How to choose the latest partition in BigQuery table?
Asked Answered
E

9

19

I am trying to select data from the latest partition in a date-partitioned BigQuery table, but the query still reads data from the whole table.

I've tried (as far as I know, BigQuery does not support QUALIFY):

SELECT col FROM table WHERE _PARTITIONTIME = (
  SELECT pt FROM (
    SELECT pt, RANK() OVER(ORDER by pt DESC) as rnk FROM (
      SELECT _PARTITIONTIME AS pt FROM table GROUP BY 1)
    )
  )
  WHERE rnk = 1
);

But this does not work and reads all rows.

SELECT col from table WHERE _PARTITIONTIME = TIMESTAMP('YYYY-MM-DD')

where 'YYYY-MM-DD' is a specific date does work.

However, I need to run this script in the future, but the table update (and the _PARTITIONTIME) is irregular. Is there a way I can pull data only from the latest partition in BigQuery?

Elliottellipse answered 27/9, 2016 at 20:34 Comment(7)
can you clarify - how it doesn't work? what is wrong with it?Norwood
I've commented below, but both queries do not read from only the latest partition. When I explicitly type the last _partitiontime, the query reads 18 MB. But when I try either of the two queries below, they read 15.4 GB.Elliottellipse
i got it now. thank you for update! interesting to understand why. @felipe-hoffa mentioned something about caching - but this was not clearNorwood
I can first run the subquery separately, then explicitly type the result of the subquery as a workaround.Elliottellipse
yes. this way it works, but interesting why it does not work inline - in one queryNorwood
i think i am getting it now. obvious but this is my guess ... so when value is used - partitioning get's involved and bq engine knows what to scan and what not to; but when expression is used - it works totally different - partitioning per se is not really working (i think that is what Felipe meant by cache) so query in this case is treated as join so whole table is scanned and joined on result of expression. Still something that easily to be addressed by having that logic scripted - as you mentioned - first getting result of subquery and then use it in final queryNorwood
I am currently having the same problem. Is there any updated solution to this problem?Hap
N
18

October 2019 Update

Support for Scripting and Stored Procedures is now in beta (as of October 2019)

You can submit multiple statements separated with semi-colons and BigQuery is able to run them now

See example below

DECLARE max_date TIMESTAMP;
SET max_date = (
  SELECT MAX(_PARTITIONTIME) FROM project.dataset.partitioned_table`);

SELECT * FROM `project.dataset.partitioned_table`
WHERE _PARTITIONTIME = max_date;

Update for those who like downvoting without checking context, etc.

I think, this answer was accepted because it addressed the OP's main question Is there a way I can pull data only from the latest partition in BigQuery? and in comments it was mentioned that it is obvious that BQ engine still scans ALL rows but returns result based on ONLY recent partition.
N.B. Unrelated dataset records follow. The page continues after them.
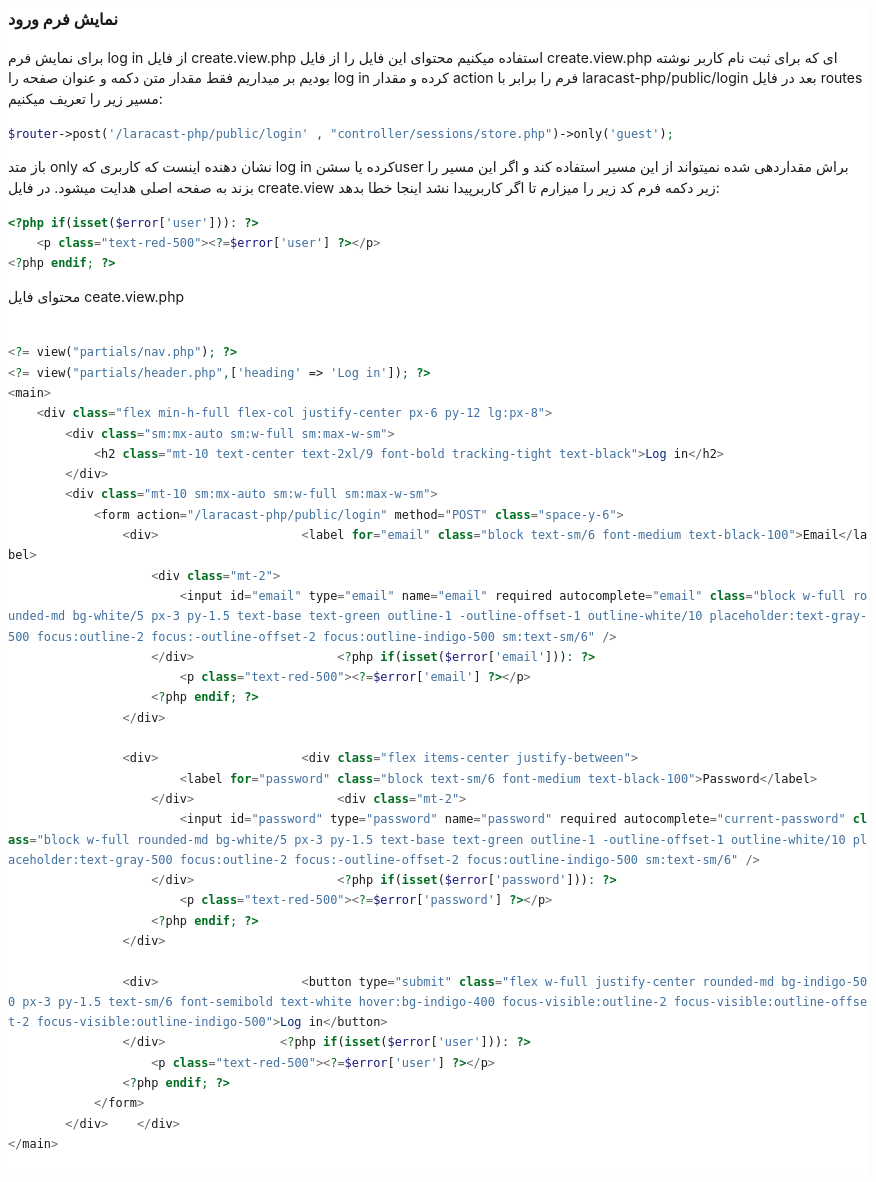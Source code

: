 ### نمایش فرم ورود
برای نمایش فرم log in از فایل create.view.php استفاده میکنیم محتوای این فایل را از فایل create.view.php ای که برای ثبت نام کاربر نوشته بودیم بر میداریم فقط مقدار متن دکمه و عنوان صفحه را log in کرده و مقدار action فرم را برابر با laracast-php/public/login بعد در فایل routes مسیر زیر را تعریف میکنیم:
```php
$router->post('/laracast-php/public/login' , "controller/sessions/store.php")->only('guest');
```
باز متد only نشان دهنده اینست که کاربری که log in کرده یا سشنuser براش مقداردهی شده نمیتواند از این مسیر استفاده کند و اگر این مسیر را بزند به صفحه اصلی هدایت میشود.
در فایل create.view زیر دکمه فرم کد زیر را میزارم تا اگر کاربرپیدا نشد اینجا خطا بدهد:
```php
<?php if(isset($error['user'])): ?>
    <p class="text-red-500"><?=$error['user'] ?></p>
<?php endif; ?>
```
محتوای فایل ceate.view.php
```php
  
<?= view("partials/nav.php"); ?>  
<?= view("partials/header.php",['heading' => 'Log in']); ?>  
<main>  
    <div class="flex min-h-full flex-col justify-center px-6 py-12 lg:px-8">  
        <div class="sm:mx-auto sm:w-full sm:max-w-sm">  
            <h2 class="mt-10 text-center text-2xl/9 font-bold tracking-tight text-black">Log in</h2>  
        </div>  
        <div class="mt-10 sm:mx-auto sm:w-full sm:max-w-sm">  
            <form action="/laracast-php/public/login" method="POST" class="space-y-6">  
                <div>                    <label for="email" class="block text-sm/6 font-medium text-black-100">Email</label>  
                    <div class="mt-2">  
                        <input id="email" type="email" name="email" required autocomplete="email" class="block w-full rounded-md bg-white/5 px-3 py-1.5 text-base text-green outline-1 -outline-offset-1 outline-white/10 placeholder:text-gray-500 focus:outline-2 focus:-outline-offset-2 focus:outline-indigo-500 sm:text-sm/6" />  
                    </div>                    <?php if(isset($error['email'])): ?>  
                        <p class="text-red-500"><?=$error['email'] ?></p>  
                    <?php endif; ?>  
                </div>  
  
                <div>                    <div class="flex items-center justify-between">  
                        <label for="password" class="block text-sm/6 font-medium text-black-100">Password</label>  
                    </div>                    <div class="mt-2">  
                        <input id="password" type="password" name="password" required autocomplete="current-password" class="block w-full rounded-md bg-white/5 px-3 py-1.5 text-base text-green outline-1 -outline-offset-1 outline-white/10 placeholder:text-gray-500 focus:outline-2 focus:-outline-offset-2 focus:outline-indigo-500 sm:text-sm/6" />  
                    </div>                    <?php if(isset($error['password'])): ?>  
                        <p class="text-red-500"><?=$error['password'] ?></p>  
                    <?php endif; ?>  
                </div>  
  
                <div>                    <button type="submit" class="flex w-full justify-center rounded-md bg-indigo-500 px-3 py-1.5 text-sm/6 font-semibold text-white hover:bg-indigo-400 focus-visible:outline-2 focus-visible:outline-offset-2 focus-visible:outline-indigo-500">Log in</button>  
                </div>                <?php if(isset($error['user'])): ?>  
                    <p class="text-red-500"><?=$error['user'] ?></p>  
                <?php endif; ?>  
            </form>  
        </div>    </div>  
</main>  
  
```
As it was already mentioned in comment for question - Still something that easily to be addressed by having that logic scripted - first getting result of subquery and then use it in final query

Try

SELECT * FROM [dataset.partitioned_table]
WHERE _PARTITIONTIME IN (
  SELECT MAX(TIMESTAMP(partition_id))
  FROM [dataset.partitioned_table$__PARTITIONS_SUMMARY__]
)  

or

SELECT * FROM [dataset.partitioned_table]
WHERE _PARTITIONTIME IN (
  SELECT MAX(_PARTITIONTIME) 
  FROM [dataset.partitioned_table]
)  
Norwood answered 27/9, 2016 at 20:47 Comment(5)
Note that this will stop query results caching (might impact in costs).Ecliptic
This answer addresses Is there a way I can pull data only from the latest partition in BigQuery? question! and it is obvious that engine still scans ALL rows but returns result based on ONLY recent partition. As it was already mentioned in comment for question - Still something that easily to be addressed by having that logic scripted - first getting result of subquery and then use it in final queryNorwood
The scripting method is great when you're manually exploring data, but doesn't work when using api clients and storing the results in a destination table. In those cases you will still have to run as two jobs with output of the first used as input to the second, unfortunately: configuration.query.destinationTable cannot be set for scriptsTalithatalk
@LarsHaugseth you could use an INSERT INTO or CREATE AND REPLACE in your script to get around not being able to set a destination tableChirrup
The bad part with DECLARE is that you cannot use it in a ViewFlanagan
S
9

Sorry for digging up this old question, but it came up in a Google search and I think the accepted answer is misleading.

As far as I can tell from the documentation and running tests, the accepted answer will not prune partitions because a subquery is used to determine the most recent partition:

Complex queries that require the evaluation of multiple stages of a query in order to resolve the predicate (such as inner queries or subqueries) will not prune partitions from the query.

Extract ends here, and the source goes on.